Business confidence has fallen to its lowest level since December 2016 claims new data on the even of Parliament’s “meaningful vote” on the PM’s Brexit deal.
BDO’s Optimism Index, which measures UK business confidence, fell by 0.17 points to 100.16 – its lowest level in two years – when the UK business community was dealing with the initial reaction following the EU referendum result.
Following a short-lived resurgence in summer 2018, BDO’s Output Index, which measures UK business output growth, fell by 0.49 points to 97.20 in December.
This was driven in large part by the manufacturing sector, which experienced a decline for the third consecutive month, plummeting below the industry’s long-term growth trend for the first time since November 2017. At 98.60, the manufacturing sector now sits 4.66 points beneath its September 2018 level.
Early data from Q4 suggests that the partial recovery of manufacturing during the summer was a transitory phenomenon, and the slowing economic growth of major trading partners – including the EU and China – as well as the continued uncertainty surrounding Brexit are weighing on the sector’s performance.
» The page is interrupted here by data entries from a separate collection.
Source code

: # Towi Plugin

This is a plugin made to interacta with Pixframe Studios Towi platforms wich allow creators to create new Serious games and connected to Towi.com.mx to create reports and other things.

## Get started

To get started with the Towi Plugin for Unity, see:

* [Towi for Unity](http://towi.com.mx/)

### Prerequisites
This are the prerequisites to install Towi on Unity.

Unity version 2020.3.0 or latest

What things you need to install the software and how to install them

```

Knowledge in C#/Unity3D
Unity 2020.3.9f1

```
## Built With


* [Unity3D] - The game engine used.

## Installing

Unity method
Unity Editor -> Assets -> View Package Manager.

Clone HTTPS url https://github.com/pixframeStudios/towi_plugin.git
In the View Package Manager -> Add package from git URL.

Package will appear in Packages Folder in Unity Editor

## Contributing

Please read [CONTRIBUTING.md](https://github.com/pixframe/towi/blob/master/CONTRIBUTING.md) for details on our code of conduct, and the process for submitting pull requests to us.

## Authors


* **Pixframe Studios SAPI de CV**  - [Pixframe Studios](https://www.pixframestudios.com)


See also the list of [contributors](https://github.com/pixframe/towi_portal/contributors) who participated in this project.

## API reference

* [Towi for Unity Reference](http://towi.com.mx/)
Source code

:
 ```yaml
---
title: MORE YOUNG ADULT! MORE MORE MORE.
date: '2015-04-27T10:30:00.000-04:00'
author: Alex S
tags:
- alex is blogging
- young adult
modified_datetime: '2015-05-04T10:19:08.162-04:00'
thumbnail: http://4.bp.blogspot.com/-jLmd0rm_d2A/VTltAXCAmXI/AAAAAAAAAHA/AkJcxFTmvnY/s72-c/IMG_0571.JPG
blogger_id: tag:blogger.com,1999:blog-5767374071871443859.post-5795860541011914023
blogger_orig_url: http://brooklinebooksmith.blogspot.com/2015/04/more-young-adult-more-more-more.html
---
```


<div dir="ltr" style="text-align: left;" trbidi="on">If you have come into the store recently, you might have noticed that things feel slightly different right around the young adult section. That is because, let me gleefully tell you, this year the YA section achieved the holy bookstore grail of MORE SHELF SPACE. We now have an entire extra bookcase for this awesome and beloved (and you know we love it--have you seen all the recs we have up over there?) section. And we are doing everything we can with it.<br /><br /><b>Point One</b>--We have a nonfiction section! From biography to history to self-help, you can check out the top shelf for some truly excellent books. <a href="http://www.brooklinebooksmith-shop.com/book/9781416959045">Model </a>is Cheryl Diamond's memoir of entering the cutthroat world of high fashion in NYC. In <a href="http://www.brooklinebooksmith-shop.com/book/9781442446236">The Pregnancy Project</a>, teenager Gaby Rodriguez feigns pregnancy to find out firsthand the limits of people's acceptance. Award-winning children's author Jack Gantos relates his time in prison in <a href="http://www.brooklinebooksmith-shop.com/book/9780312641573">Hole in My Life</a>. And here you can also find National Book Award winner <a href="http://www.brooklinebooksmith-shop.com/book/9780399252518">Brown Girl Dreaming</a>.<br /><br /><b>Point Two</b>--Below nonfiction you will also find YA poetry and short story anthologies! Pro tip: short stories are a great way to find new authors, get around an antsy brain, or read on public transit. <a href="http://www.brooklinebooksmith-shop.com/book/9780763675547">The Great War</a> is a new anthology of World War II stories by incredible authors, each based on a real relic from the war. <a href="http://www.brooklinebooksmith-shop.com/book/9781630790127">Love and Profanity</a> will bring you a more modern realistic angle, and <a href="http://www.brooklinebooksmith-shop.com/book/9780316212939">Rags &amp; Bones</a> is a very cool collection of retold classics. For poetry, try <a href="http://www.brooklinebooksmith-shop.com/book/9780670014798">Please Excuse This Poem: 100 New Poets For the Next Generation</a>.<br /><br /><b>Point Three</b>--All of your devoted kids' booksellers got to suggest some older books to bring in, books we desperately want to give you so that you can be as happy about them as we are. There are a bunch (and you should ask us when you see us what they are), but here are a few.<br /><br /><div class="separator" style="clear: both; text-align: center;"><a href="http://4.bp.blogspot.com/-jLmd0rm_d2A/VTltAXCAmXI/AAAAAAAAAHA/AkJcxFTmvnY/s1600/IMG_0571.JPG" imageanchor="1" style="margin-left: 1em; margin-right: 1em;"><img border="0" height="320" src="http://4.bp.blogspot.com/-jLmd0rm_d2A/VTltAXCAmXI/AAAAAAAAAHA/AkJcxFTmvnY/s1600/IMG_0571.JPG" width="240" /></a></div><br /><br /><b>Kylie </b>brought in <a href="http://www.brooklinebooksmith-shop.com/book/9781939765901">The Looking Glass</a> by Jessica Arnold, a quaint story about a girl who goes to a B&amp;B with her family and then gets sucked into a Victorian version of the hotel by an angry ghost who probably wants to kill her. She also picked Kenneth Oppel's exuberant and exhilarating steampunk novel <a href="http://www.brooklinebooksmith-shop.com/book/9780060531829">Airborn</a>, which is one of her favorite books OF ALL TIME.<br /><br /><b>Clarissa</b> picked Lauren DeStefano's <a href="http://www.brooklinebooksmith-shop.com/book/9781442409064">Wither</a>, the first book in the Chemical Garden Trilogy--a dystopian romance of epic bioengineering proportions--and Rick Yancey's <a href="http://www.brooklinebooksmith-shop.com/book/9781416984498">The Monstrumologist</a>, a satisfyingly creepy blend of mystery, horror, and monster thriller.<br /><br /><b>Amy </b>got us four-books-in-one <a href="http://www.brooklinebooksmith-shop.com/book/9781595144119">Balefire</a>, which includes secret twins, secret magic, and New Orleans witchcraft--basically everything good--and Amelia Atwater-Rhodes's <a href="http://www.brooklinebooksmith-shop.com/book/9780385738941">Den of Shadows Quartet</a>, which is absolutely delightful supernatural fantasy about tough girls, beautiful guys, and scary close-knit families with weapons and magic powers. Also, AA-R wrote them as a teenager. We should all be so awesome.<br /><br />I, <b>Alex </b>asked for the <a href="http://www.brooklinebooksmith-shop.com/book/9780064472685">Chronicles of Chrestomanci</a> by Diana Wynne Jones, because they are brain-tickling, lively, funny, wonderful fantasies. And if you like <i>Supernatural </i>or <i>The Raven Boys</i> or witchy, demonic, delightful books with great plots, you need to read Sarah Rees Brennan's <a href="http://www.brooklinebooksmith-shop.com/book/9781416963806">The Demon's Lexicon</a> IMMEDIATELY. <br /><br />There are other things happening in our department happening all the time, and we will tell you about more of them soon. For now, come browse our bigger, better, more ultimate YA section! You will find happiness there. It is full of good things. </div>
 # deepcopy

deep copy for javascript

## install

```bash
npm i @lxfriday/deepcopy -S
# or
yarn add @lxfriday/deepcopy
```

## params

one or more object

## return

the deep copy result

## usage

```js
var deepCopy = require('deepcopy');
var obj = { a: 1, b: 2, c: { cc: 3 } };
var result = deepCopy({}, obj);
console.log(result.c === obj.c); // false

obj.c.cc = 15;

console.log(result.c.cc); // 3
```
The services sector, which accounts for around 80% of the UK’s economic output, also declined in December and looks set to be hit by a further slowdown in consumer spending and investment as firms and households demonstrate caution with Brexit on the horizon.
It is not all bad news, however. UK employment levels continue to defy gravity, climbing to their highest level since records began.
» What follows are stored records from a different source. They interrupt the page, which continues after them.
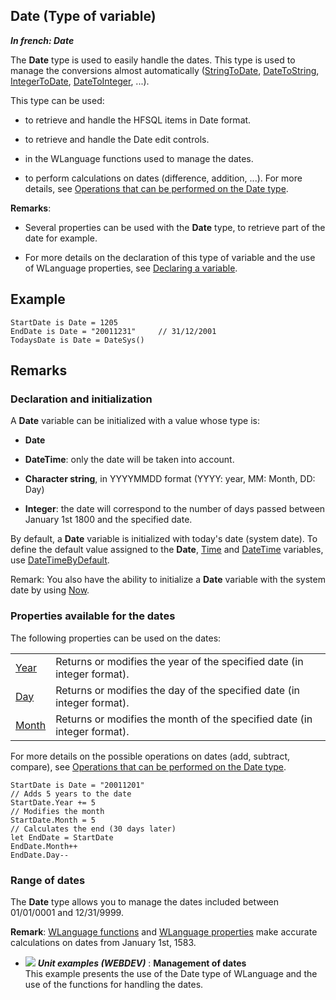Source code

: 
## Date (Type of variable)

***In french: Date***
				



<a name="XUse"></a>
<a name="Use"></a>
<a name="description"></a>
The **Date** type is used to easily handle the dates. This type is used to manage the conversions almost automatically ([StringToDate](../WDLang1/3027013.md), [DateToString](../WDLang1/3027025.md), [IntegerToDate](../WDLang1/3027009.md), [DateToInteger](../WDLang1/3027014.md), ...).

This type can be used:

- to retrieve and handle the HFSQL items in Date format.

- to retrieve and handle the Date edit controls.

- in the WLanguage functions used to manage the dates.

- to perform calculations on dates (difference, addition, ...). For more details, see [Operations that can be performed on the Date type](../Motscles/1514040.md).




**Remarks**:

- Several properties can be used with the **Date** type, to retrieve part of the date for example.

- For more details on the declaration of this type of variable and the use of WLanguage properties, see [Declaring a variable](../Motscles/1514032.md).





<a name="Example1"></a>
<a name="sample_code"></a>

## Example


```wl
StartDate is Date = 1205
EndDate is Date = "20011231"     // 31/12/2001
TodaysDate is Date = DateSys()
```

<a name="XSYNTAX"></a>


<a name="NOTE0"></a>
<a name="NOTE0_1"></a>

## Remarks




### Declaration and initialization
<a name="declaration_and_initialization_ELTPARAGRAPHE000098"></a>

A **Date** variable can be initialized with a value whose type is:

- **Date**

- **DateTime**: only the date will be taken into account.

- **Character string**, in YYYYMMDD format (YYYY: year, MM: Month, DD: Day)

- **Integer**: the date will correspond to the number of days passed between January 1st 1800 and the specified date.


By default, a **Date** variable is initialized with today's date (system date). To define the default value assigned to the **Date**, [Time](../Motscles/1514068.md) and [DateTime](../Motscles/1514070.md) variables, use [DateTimeByDefault](../WDLang1/3027015.md).

Remark: You also have the ability to initialize a **Date** variable with the system date by using [Now](../WDLang1/3027024.md). 
<a name="NOTE0_2"></a>




### Properties available for the dates 
<a name="properties_available_for_the_dates_ELTPARAGRAPHE000129"></a>

The following properties can be used on the dates: 


|   |   |
| --- | --- |
| [Year](../Proprietes/2512095.md) | Returns or modifies the year of the specified date (in integer format). |
| [Day](../Proprietes/2512043.md) | Returns or modifies the day of the specified date (in integer format). |
| [Month](../Proprietes/2512052.md) | Returns or modifies the month of the specified date (in integer format). |

For more details on the possible operations on dates (add, subtract, compare), see [Operations that can be performed on the Date type](../Motscles/1514040.md).


```wl
StartDate is Date = "20011201"
// Adds 5 years to the date
StartDate.Year += 5
// Modifies the month
StartDate.Month = 5
// Calculates the end (30 days later)
let EndDate = StartDate
EndDate.Month++
EndDate.Day--
```

<a name="NOTE0_3"></a>




### Range of dates
<a name="range_dates_ELTPARAGRAPHE000160"></a>

The **Date** type allows you to manage the dates included between 01/01/0001 and 12/31/9999.

**Remark**: [WLanguage functions](../WDLang1/3027029.md) and [WLanguage properties](../Proprietes/2514010.md) make accurate calculations on dates from January 1st, 1583.  


- ![](https://doc.pcsoft.fr/en-US/images/image.awp?langid=3&name=Managementofdates.gif) ***Unit examples (WEBDEV)*** : **Management of dates** <br>This example presents the use of the Date type of WLanguage and the use of the functions for handling the dates.


The number of people in work in the three months to October 2018 was 79,000 higher than during the previous three-month period, with BDO’s Employment Index, which tracks businesses hiring intentions, rising by 0.59 points to 115.24.
These findings suggest that the UK labour market has not run out of steam, despite the slowing economy and ongoing preoccupation with Brexit.
Peter Hemington, Partner at BDO, said: “Although the UK’s employment figures continue to rise at an impressive rate, businesses continue to feel uneasy about the rapidly approaching Brexit deadline, signalling that job growth is unlikely to last.
“With a vote on Theresa May’s Brexit plan taking place tomorrow, we are hopeful that Parliament will prevent the UK from considering a no-deal exit from the EU, and will instead address major business concerns such as the talent drain that may result.
“Taking steps to reinstate the two-year post-study work visa to help address the manufacturing and tech skills shortage would be a solid place to start.”